My Sunday hiking ritual and infrequent travel trips that once were a saving grace have long been deleted from accessibility. I mourn them fiercely, with rage and solace of memory. Every day is marked with the incessant flashings of the life I left on pause. I count weeks and years in the widening of my face and belly. My body is so used to this unrelenting trauma that it stopped signaling in bouts of chest tightening anxiety attacks. The absence of experiencing them is just as worrisome as having them angrily bloom.
This is survival. I will get through this. The tethering of familial love has led me right into the role of psychopomp. It is an honor as much as it is an ultimate burden. I know all too well that there is high risk of consequences for the sacrifices I’ve made to provide care for Mom. Everything I’ve already shared with you is a testament to the preliminary consequences already in place. I worry about the potential of additional health problems that this could cause in later years. I hope there isn’t damage that can’t be undone.
The real kicker is that I know Mom would abhor this situation, if she could understand it.
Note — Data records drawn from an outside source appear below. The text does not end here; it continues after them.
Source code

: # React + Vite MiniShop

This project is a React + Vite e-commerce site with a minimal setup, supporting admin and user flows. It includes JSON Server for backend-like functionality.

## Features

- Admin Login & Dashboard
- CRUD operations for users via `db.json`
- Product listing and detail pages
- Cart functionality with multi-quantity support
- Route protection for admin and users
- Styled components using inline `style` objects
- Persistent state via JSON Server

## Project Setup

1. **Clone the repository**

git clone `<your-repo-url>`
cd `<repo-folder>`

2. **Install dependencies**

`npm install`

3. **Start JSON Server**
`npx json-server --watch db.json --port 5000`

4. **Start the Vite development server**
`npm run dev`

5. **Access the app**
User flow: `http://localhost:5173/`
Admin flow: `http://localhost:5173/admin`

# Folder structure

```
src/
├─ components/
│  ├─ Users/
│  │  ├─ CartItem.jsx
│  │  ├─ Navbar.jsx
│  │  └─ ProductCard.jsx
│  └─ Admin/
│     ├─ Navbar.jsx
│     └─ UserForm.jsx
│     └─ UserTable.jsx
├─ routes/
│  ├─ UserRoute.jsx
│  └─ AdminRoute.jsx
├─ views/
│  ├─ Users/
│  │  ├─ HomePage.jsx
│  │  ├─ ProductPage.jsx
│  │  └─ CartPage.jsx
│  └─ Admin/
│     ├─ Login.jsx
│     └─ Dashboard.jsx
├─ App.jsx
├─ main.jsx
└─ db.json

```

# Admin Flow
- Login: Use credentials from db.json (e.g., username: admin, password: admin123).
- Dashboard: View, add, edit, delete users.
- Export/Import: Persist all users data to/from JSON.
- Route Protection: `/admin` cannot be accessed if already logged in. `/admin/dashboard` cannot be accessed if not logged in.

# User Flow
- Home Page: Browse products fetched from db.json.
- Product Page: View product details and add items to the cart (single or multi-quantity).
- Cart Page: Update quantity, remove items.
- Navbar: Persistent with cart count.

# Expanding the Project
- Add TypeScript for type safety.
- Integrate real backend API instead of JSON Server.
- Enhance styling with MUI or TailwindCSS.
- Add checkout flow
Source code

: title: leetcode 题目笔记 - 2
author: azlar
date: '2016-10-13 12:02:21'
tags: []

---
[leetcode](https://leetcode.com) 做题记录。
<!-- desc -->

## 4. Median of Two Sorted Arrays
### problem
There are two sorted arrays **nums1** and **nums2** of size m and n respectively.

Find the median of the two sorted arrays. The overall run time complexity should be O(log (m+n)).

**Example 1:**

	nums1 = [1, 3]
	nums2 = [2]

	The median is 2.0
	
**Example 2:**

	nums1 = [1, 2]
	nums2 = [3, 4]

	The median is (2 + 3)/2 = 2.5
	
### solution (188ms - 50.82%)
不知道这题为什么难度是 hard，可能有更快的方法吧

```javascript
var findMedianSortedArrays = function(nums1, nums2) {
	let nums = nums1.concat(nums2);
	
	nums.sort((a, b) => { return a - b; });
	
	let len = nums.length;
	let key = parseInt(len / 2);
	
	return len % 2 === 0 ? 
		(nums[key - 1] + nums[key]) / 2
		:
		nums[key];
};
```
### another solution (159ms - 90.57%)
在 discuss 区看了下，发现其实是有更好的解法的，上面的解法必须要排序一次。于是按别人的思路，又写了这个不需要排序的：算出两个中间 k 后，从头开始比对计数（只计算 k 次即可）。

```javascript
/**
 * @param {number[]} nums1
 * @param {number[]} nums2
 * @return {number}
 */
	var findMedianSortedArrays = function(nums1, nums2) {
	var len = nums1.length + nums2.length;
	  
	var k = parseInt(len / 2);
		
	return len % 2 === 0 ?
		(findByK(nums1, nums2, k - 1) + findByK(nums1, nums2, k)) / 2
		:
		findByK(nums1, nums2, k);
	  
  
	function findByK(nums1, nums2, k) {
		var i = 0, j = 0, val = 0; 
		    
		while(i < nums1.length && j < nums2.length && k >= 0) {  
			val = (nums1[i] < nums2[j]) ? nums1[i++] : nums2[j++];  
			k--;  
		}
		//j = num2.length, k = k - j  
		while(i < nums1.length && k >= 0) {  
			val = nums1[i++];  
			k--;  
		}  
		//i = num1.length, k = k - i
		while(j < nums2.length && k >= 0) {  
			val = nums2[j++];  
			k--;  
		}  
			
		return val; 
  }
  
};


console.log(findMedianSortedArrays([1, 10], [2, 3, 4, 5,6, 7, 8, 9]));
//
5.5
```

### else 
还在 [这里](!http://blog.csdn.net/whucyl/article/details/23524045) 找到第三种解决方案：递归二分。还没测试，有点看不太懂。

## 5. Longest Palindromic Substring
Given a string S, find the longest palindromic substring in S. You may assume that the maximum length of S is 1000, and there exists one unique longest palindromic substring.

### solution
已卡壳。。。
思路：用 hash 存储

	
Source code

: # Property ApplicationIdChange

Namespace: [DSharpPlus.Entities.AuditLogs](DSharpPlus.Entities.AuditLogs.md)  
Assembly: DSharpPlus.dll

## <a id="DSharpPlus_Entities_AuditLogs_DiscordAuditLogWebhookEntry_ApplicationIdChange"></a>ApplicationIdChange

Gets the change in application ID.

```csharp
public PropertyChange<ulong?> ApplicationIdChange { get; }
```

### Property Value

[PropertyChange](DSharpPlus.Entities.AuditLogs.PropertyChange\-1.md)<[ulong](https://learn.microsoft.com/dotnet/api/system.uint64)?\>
The old mom never gave up battling my depression in high school, even when everything she tried failed to make a dent and all she could do was hold me. She would do anything for her children. If she were capable of knowing what Alzheimer’s has done to her, done to me, it would destroy her. I think it would destroy most any decent person. That’s the sickening silver lining of dementia. It protects the victim from the absolute truths, like blinders for an animal being led to slaughter. It is a kindness that I both appreciate and despise.
I haven’t yet set up respite care. Or emailed my doctor. Or scheduled therapy sessions. But I’m one step closer. I’m making moves, albeit slowly. It just takes me longer to slog forward these days.